→ **Task statement**:
Identify all lines in the data containing the string "veth". Copy them out.

→ **Excerpts from a dataset**:
=-=-=-=-=
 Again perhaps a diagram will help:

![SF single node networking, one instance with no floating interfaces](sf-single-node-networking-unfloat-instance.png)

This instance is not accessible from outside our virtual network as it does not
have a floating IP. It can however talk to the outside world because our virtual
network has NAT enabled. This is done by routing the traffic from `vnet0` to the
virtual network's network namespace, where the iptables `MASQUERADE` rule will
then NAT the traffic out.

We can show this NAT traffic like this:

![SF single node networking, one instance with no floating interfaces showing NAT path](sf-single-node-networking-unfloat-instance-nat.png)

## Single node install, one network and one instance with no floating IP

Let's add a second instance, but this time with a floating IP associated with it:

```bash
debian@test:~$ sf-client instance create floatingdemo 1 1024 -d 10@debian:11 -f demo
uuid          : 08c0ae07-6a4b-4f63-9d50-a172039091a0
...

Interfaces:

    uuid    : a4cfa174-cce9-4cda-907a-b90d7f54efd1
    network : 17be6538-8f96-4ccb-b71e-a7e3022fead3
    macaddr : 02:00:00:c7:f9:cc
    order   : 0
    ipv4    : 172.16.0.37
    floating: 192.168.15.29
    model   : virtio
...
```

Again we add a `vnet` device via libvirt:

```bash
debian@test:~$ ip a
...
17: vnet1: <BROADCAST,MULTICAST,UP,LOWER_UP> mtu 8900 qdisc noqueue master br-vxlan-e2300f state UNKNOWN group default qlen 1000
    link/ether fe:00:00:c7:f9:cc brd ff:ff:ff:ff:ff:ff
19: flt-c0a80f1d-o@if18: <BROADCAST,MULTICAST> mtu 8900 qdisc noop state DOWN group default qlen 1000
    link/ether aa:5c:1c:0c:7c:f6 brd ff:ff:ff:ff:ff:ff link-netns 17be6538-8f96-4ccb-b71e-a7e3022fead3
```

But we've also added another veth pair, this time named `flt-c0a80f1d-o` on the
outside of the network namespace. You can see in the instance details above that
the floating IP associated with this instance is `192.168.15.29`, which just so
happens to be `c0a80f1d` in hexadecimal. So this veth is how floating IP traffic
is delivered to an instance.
=-=-=-=-=
→ **Exercise output**:
But we've also added another veth pair, this time named `flt-c0a80f1d-o` on the
happens to be `c0a80f1d` in hexadecimal. So this veth is how floating IP traffic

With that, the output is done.